Em “Cartoon Darkness”, no entanto, a visceralidade é, de certa forma, amenizada. O trabalho traz uma certa maturidade ao quarteto, mas sem ficar chato e pretensioso. Eles continuam barulhentos e fazendo piadas sobre peido de garotos do colegial, por exemplo. Mas, aqui, abre-se espaço para baladas e músicas mais dançantes. A mescla de assuntos também traz um tom menos juvenil e mais atual. Quando perguntada por um jornalista sobre do que se trata o álbum, Amy disse:  “é sobre crise climática, guerra, IA, pisar na ponta dos pés nas cascas de ovos da política e pessoas sentindo que estão ajudando ao ter uma voz online quando estamos todos apenas alimentando a fera de dados das Big Techs, nosso Deus moderno”.

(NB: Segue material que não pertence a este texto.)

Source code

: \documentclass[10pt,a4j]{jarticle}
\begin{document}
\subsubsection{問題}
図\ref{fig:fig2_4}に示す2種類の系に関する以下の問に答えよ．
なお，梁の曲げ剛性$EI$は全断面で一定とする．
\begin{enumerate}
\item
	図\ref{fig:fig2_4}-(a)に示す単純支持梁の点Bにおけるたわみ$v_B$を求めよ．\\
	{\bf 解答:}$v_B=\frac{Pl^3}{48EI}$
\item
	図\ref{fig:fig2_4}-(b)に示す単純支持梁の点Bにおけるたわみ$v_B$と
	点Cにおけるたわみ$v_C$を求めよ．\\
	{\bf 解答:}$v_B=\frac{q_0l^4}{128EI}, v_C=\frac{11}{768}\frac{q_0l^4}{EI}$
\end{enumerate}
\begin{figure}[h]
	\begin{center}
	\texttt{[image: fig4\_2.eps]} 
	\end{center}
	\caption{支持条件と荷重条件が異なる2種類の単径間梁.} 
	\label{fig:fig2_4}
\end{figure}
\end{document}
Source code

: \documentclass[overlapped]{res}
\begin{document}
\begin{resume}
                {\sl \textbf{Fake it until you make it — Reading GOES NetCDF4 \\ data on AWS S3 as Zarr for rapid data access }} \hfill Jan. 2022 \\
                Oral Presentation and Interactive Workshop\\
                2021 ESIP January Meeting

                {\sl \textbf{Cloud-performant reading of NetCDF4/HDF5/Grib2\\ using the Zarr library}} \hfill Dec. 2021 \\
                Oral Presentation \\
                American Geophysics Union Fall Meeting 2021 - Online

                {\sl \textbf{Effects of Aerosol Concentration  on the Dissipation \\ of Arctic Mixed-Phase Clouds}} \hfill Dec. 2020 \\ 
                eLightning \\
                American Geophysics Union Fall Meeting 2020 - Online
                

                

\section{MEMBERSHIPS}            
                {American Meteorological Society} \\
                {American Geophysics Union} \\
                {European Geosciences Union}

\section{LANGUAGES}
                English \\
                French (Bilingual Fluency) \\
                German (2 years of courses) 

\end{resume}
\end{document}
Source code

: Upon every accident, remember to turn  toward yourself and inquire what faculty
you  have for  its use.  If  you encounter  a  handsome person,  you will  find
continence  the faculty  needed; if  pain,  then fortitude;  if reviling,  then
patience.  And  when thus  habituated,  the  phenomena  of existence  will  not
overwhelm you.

É interessante notar que eles falam desses assuntos, à primeira vista sérios e até com certo tom academicista, de uma forma popular. A cozinha musical de três acordes do punk clássico se mesclam a guitarras mais complexas e traduzem um pouco a sonoridade fácil e agitada do grupo. “Cartoon Darkness” tem quatro singles bem trabalhados que ganharam videoclipes inusitados e criativos. U Should Not Be Doing That”, “Chewing Gum”, “Big Dreams” e “Jerkin”. Esse último traz cenas de nudez frontal, com uma versão censurada no Youtube e uma completa no site da banda com um aviso de classificação indicativa para maiores de 18 anos, mas que já está fora do ar. 

“Big Dreams”, “Bailing On Me” e “Going Somewhere” marcam a presença de faixas menos explosivas, com bons arranjos e sonoridade bem construída. Elas são pontos de respiro do trabalho, que conta com 13 faixas em quase 34 minutos. O álbum saiu pela  B2B Records e Virgin Music Records e foi gravado no 606 West, em Los Angeles, nos Estados Unidos. O estúdio é conhecido por ter sido o local onde foram gravados álbuns icônicos como o “Nevermind” do Nirvana, e o “Rumors” do Fleetwood Mac.

Embora a banda aparente ter dado um passo em direção a uma sonoridade mais complexa e uma reflexão mais aprofundada sobre o mundo contemporâneo, “Cartoon Darkness” jamais perde seu espírito provocador e energético. O disco é uma evolução bem vinda para Amyl and The Sniffers, quarteto que não tem medo de arriscar e questionar as convenções do punk, enquanto mantém uma autenticidade que cativa e ressoa com seu público. O álbum é ousado, inteligente e, acima de tudo, divertido, marcado por uma visão crítica do mundo atual, sem perder a energia e o humor que sempre definiram o grupo.